§ Problem description
In the entries that follow, which lines hold the string "order"? List them.
──────── Supplied records
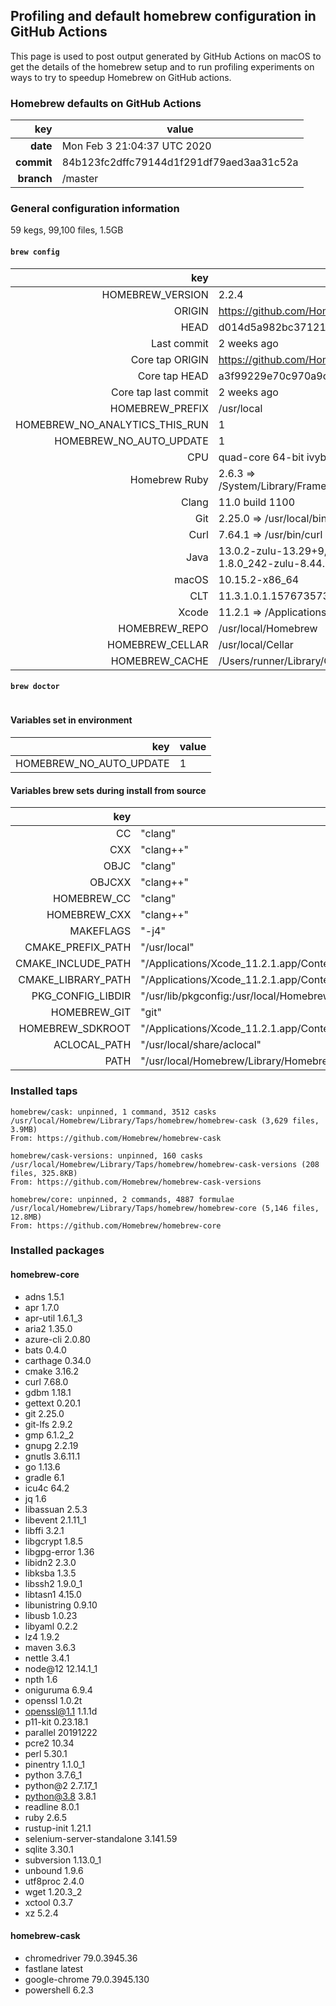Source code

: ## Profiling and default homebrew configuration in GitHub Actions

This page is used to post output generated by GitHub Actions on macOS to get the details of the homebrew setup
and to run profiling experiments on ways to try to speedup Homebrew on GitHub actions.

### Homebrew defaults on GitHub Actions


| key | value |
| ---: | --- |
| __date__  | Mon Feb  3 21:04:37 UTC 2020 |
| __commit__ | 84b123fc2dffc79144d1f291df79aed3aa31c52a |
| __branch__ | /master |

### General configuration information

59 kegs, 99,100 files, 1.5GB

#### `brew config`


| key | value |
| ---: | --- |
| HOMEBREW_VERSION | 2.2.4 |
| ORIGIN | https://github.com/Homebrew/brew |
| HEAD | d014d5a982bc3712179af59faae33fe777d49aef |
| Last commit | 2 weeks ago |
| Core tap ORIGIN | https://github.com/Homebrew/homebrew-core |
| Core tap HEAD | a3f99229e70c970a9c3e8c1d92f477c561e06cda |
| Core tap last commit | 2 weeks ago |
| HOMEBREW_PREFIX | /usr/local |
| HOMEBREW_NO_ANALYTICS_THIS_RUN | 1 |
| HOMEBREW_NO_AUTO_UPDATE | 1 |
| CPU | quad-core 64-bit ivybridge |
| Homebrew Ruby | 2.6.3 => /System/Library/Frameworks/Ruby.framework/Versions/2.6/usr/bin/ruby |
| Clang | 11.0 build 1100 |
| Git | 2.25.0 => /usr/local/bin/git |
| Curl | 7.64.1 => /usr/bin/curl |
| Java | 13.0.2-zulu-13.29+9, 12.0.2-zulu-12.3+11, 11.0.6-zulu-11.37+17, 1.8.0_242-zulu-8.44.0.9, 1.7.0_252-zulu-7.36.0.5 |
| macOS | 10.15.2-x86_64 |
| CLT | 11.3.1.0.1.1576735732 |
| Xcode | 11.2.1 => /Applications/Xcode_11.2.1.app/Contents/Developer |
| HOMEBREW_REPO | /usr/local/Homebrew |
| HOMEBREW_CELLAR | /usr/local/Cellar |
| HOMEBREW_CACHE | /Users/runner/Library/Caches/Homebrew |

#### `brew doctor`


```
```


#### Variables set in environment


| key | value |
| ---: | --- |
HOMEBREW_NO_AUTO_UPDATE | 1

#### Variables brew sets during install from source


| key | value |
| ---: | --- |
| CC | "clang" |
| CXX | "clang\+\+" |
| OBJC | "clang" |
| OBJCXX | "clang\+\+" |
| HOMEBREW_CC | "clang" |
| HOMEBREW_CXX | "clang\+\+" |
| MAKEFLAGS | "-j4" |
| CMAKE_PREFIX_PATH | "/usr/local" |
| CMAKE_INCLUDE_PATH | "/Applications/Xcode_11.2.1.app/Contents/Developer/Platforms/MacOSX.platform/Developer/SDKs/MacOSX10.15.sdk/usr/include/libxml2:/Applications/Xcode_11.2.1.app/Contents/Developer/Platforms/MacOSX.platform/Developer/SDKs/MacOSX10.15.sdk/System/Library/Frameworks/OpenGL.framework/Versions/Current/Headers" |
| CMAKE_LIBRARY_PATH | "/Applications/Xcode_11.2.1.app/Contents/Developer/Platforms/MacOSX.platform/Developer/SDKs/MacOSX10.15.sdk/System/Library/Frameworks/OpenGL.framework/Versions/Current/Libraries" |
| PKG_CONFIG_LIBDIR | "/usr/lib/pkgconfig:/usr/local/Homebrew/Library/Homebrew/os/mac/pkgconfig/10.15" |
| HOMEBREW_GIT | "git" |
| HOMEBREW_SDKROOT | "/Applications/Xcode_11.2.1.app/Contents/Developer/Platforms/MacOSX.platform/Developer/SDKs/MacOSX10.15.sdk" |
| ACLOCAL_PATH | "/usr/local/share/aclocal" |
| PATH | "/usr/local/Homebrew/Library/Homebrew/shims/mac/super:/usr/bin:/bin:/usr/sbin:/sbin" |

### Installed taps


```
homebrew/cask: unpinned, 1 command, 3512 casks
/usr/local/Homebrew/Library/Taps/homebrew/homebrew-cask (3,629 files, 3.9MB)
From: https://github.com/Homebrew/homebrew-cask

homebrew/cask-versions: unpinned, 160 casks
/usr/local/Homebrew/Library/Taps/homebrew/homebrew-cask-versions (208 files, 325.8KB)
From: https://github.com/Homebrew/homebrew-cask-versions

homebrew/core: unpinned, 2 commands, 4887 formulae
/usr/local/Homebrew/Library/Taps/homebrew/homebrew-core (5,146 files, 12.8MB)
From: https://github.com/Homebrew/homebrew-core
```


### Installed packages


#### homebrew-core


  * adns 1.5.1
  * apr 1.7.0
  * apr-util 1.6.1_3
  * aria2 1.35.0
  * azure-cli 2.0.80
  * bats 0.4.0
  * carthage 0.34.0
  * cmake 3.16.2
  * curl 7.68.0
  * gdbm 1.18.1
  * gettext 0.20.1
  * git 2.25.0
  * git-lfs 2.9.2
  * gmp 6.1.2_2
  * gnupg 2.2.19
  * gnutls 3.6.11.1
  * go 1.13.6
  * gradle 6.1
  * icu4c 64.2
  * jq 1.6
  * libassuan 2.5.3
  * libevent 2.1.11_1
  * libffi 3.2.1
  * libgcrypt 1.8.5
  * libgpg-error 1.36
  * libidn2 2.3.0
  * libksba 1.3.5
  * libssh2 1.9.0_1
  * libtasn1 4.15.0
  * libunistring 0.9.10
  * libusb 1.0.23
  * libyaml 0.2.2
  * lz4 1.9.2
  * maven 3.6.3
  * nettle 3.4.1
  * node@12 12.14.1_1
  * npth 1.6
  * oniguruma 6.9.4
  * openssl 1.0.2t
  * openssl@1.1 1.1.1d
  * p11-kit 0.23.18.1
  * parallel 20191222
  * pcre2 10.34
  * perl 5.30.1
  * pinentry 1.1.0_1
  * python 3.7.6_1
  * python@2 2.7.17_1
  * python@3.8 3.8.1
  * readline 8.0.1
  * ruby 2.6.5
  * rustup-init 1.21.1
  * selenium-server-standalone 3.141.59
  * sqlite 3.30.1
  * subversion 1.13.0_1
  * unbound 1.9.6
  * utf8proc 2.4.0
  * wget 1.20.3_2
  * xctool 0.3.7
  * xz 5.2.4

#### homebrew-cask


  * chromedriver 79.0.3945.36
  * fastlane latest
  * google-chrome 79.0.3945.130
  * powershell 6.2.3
────────────────
──────── Supplied records
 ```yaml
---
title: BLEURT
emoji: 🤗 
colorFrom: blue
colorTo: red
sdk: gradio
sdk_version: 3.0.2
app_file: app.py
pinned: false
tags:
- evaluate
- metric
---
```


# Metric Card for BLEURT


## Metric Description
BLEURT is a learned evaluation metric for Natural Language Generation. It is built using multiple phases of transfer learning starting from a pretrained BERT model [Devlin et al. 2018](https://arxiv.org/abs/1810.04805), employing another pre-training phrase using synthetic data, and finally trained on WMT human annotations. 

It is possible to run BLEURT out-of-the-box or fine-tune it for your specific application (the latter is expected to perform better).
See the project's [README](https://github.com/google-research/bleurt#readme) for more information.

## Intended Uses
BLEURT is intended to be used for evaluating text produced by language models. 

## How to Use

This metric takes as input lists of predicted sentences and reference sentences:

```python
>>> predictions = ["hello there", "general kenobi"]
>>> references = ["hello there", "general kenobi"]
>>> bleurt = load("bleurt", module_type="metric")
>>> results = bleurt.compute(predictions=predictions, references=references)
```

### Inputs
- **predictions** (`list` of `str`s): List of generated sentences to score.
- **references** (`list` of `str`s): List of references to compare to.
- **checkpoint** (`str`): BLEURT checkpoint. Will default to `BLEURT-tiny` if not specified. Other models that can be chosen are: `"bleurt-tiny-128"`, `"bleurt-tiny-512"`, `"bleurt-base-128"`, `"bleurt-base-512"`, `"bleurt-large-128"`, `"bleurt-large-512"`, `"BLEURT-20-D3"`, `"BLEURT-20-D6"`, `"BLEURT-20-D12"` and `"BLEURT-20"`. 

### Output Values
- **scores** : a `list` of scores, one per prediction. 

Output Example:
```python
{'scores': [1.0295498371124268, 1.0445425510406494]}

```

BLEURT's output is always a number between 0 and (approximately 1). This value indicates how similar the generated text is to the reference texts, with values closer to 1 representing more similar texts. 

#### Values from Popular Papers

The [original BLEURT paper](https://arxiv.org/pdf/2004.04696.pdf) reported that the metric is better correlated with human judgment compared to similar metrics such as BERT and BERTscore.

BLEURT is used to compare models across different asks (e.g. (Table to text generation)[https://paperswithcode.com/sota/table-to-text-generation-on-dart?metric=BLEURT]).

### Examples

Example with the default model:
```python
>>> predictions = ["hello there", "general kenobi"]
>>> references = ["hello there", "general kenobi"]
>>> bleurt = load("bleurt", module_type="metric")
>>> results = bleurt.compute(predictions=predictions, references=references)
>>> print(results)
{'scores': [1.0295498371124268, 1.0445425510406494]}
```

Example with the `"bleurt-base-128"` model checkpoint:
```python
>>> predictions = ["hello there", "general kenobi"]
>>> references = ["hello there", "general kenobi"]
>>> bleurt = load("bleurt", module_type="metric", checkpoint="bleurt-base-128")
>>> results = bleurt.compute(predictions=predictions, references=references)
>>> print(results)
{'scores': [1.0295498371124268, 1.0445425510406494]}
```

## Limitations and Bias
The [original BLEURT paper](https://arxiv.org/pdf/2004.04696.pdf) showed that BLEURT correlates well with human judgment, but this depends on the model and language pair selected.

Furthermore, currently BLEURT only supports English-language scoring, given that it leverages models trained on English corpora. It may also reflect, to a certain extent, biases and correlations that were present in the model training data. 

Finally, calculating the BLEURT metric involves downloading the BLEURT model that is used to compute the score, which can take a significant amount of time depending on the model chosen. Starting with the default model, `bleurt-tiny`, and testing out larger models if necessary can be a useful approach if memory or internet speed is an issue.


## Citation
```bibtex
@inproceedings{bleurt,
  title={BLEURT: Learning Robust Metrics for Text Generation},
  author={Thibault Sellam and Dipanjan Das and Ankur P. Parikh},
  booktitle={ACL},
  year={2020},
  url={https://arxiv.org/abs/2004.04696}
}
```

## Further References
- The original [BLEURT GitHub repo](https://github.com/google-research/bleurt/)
────────────────
──────── Supplied records
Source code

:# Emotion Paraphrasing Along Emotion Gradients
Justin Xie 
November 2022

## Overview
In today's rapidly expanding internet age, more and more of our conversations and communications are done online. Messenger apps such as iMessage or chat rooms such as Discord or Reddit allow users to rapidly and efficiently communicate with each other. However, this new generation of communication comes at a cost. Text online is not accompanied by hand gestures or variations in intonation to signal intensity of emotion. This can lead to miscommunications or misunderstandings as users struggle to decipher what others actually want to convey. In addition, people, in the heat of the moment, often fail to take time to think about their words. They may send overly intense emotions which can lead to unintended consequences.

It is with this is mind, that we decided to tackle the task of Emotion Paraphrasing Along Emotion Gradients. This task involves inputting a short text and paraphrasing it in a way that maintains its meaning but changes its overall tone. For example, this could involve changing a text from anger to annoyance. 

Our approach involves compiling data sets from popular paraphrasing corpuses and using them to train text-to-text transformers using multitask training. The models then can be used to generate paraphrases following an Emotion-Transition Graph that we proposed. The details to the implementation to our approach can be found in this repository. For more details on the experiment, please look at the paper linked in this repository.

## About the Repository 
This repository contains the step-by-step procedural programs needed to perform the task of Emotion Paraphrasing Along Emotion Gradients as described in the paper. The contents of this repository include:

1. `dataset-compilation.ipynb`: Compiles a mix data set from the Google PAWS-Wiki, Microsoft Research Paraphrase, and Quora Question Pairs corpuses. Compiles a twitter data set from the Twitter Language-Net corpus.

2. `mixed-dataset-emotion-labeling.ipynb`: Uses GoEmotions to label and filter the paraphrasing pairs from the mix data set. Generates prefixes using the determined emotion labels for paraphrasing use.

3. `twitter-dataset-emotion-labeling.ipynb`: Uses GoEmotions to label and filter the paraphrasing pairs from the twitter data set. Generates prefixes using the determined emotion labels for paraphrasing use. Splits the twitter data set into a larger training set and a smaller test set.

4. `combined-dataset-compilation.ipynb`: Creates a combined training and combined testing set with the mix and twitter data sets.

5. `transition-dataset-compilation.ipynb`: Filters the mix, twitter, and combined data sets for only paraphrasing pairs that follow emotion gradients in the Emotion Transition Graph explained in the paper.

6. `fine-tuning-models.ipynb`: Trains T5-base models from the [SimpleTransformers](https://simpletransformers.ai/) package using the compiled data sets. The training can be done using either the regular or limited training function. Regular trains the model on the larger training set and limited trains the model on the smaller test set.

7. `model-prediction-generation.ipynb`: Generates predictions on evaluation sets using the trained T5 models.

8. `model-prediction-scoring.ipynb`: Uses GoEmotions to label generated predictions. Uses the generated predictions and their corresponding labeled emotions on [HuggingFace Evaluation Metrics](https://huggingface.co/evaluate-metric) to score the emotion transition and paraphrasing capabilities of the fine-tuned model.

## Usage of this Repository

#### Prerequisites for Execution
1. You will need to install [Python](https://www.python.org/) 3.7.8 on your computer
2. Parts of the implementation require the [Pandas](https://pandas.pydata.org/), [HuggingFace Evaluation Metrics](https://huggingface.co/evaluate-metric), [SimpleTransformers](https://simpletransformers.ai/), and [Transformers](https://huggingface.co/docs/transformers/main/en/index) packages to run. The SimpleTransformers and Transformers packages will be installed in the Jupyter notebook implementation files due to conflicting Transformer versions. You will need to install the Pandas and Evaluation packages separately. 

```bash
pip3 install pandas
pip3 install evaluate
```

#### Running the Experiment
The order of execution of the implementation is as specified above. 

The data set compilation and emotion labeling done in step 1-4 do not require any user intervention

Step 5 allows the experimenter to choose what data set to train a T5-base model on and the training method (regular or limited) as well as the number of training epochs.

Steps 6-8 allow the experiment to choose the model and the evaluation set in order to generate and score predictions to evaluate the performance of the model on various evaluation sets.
────────────────
§ Output for this exercise
The order of execution of the implementation is as specified above. 
Steps 6-8 allow the experiment to choose the model and the evaluation set in order to generate and score predictions to evaluate the performance of the model on various evaluation sets.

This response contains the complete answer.